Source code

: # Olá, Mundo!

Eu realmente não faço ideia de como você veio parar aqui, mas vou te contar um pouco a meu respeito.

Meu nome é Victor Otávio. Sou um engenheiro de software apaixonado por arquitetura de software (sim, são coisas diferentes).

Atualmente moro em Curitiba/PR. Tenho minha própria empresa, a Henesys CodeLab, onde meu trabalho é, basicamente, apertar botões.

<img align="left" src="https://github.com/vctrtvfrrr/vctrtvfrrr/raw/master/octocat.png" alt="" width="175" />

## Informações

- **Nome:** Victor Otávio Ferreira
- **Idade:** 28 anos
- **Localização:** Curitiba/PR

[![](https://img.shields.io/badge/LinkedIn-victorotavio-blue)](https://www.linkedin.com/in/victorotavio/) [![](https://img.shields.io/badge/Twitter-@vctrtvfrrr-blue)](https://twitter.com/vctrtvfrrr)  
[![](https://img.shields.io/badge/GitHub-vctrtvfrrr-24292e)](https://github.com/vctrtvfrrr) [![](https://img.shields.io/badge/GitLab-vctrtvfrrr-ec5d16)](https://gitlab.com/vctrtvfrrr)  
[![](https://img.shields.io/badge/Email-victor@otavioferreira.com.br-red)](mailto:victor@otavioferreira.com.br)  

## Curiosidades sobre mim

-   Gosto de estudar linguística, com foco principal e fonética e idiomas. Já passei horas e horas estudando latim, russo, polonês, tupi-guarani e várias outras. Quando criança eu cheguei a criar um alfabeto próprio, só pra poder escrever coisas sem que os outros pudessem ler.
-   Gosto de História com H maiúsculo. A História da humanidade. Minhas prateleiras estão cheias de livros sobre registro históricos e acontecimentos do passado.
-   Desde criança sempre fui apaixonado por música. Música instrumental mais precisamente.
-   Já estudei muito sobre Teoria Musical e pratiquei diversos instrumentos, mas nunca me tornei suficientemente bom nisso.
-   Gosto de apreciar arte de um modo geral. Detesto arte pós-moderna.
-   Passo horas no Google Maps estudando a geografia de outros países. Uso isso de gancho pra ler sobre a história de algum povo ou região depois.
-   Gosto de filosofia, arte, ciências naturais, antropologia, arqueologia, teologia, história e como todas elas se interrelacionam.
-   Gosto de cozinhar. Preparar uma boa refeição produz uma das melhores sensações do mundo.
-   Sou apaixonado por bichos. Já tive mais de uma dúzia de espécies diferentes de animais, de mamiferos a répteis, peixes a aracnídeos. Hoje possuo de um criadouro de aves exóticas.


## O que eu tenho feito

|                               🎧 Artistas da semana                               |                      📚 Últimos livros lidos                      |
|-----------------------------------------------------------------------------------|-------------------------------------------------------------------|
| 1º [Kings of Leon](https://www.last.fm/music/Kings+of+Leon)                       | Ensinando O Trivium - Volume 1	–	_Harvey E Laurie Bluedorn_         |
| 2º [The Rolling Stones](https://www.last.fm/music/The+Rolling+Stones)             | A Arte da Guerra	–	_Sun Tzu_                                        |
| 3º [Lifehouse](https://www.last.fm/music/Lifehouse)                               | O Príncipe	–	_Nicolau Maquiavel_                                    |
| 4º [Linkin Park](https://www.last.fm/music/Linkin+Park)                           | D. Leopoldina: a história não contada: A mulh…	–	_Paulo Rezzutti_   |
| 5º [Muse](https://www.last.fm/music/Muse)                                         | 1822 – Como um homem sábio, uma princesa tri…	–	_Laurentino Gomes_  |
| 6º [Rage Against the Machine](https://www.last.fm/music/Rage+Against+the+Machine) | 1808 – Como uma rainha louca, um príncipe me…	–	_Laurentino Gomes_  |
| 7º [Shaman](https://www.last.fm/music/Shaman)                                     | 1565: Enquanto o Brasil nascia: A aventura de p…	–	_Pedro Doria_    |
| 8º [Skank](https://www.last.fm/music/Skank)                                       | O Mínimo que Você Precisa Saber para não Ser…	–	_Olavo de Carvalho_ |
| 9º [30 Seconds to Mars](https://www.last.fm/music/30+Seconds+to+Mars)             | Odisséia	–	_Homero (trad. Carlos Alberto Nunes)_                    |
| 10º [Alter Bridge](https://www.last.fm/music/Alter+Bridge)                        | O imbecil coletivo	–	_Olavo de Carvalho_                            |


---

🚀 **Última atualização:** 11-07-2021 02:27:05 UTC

==============================

-- PROBLEM TO SOLVE --
Return each full line of the entries that contains the word "estudando".

-- YOUR SOLUTION --
-   Gosto de estudar linguística, com foco principal e fonética e idiomas. Já passei horas e horas estudando latim, russo, polonês, tupi-guarani e várias outras. Quando criança eu cheguei a criar um alfabeto próprio, só pra poder escrever coisas sem que os outros pudessem ler.
-   Passo horas no Google Maps estudando a geografia de outros países. Uso isso de gancho pra ler sobre a história de algum povo ou região depois.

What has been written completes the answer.